If you suffer from a sleep disorder, it can affect every facet of your life. Most people don't give driving much thought, but if you haven't had a restful night's sleep due to sleep apnea, restless leg syndrome, insomnia or sleep deprivation, you could be putting yourself and others in danger.
According to the Centers for Disease Control (CDC), sleep disorders are one of the major risk groups when it comes to driving drowsy. Every year there are 5,000 to 6,000 fatal motor vehicle accidents that can be contributed to driving while tired. These numbers are probably conservative, and there are just as many accidents that are not fatal.

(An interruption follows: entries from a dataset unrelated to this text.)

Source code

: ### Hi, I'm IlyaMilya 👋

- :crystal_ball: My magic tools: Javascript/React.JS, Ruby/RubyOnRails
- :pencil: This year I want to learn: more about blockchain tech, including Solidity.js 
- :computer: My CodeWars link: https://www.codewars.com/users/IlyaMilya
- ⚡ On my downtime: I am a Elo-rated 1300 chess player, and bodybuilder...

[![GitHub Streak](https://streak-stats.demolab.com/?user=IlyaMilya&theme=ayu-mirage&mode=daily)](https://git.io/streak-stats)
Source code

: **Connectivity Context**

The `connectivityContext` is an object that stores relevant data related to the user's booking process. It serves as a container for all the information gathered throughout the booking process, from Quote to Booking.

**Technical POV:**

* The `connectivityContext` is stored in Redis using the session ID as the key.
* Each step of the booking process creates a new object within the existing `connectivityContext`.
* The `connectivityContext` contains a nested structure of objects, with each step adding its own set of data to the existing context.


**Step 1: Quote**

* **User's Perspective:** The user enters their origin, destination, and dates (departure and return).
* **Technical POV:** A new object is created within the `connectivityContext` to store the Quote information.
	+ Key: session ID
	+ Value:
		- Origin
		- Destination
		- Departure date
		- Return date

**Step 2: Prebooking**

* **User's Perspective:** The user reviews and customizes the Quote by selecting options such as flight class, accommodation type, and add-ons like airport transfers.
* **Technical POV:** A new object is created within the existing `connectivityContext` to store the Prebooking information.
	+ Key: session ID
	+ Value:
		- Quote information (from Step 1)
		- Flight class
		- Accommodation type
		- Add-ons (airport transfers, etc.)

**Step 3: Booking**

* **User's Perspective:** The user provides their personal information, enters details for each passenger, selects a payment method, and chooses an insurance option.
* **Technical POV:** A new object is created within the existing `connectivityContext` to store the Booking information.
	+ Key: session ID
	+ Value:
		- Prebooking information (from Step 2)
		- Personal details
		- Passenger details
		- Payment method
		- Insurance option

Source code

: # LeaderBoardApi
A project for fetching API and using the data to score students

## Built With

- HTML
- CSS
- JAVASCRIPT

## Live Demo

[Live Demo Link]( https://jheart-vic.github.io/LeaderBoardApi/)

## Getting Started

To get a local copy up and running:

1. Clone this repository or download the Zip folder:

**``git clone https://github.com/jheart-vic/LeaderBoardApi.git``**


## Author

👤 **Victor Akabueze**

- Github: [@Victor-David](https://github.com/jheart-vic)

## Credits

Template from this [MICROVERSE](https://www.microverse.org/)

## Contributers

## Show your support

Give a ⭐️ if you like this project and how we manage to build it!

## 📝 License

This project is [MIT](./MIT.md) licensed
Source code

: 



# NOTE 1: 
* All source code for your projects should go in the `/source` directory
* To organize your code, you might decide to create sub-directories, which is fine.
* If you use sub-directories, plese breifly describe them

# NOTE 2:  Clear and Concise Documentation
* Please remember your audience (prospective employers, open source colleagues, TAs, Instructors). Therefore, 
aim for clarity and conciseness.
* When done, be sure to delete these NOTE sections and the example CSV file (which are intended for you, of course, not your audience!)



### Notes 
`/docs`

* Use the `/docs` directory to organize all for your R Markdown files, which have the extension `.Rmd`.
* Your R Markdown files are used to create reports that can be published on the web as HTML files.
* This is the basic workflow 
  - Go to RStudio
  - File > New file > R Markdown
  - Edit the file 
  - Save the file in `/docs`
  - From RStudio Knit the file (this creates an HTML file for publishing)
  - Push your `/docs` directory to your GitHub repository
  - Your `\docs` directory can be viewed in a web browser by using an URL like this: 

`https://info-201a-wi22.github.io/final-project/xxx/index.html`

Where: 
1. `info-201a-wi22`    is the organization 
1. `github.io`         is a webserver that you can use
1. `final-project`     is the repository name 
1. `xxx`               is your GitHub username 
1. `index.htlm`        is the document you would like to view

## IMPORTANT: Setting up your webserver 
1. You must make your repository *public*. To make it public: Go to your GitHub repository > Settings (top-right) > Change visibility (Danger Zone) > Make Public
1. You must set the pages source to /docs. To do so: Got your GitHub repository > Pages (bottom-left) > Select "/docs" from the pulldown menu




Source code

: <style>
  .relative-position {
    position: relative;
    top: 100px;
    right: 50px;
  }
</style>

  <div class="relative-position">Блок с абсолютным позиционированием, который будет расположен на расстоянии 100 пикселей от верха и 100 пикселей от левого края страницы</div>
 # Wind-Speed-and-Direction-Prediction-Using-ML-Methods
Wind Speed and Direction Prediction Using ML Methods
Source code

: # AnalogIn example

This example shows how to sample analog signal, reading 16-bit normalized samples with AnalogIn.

If you would never consider driving while intoxicated, driving while drowsy has surprisingly similar consequences. The CDC found that if you haven't slept in 18 hours, your impairment level is about the same as a person with a blood alcohol content (BAC) of 0.05. Those that haven't slept in 24 hours have the same judgment and reaction time of a person with a BAC of 0.10, which is illegal in all states.
If you're driving down the road and find yourself yawning a lot, it's time to take action. If you are hitting rumble strips or are drifting into another lane, pull over. Take a rest or let someone else drive. At the very least, take a brisk walk and get some coffee.
Sleep disorders are difficult to deal with during the night, but the consequences of these issues have to be dealt with during the daytime too. If you have a sleep disorder, consider whether you should be driving a car, because you could be putting yourself or somebody else at risk.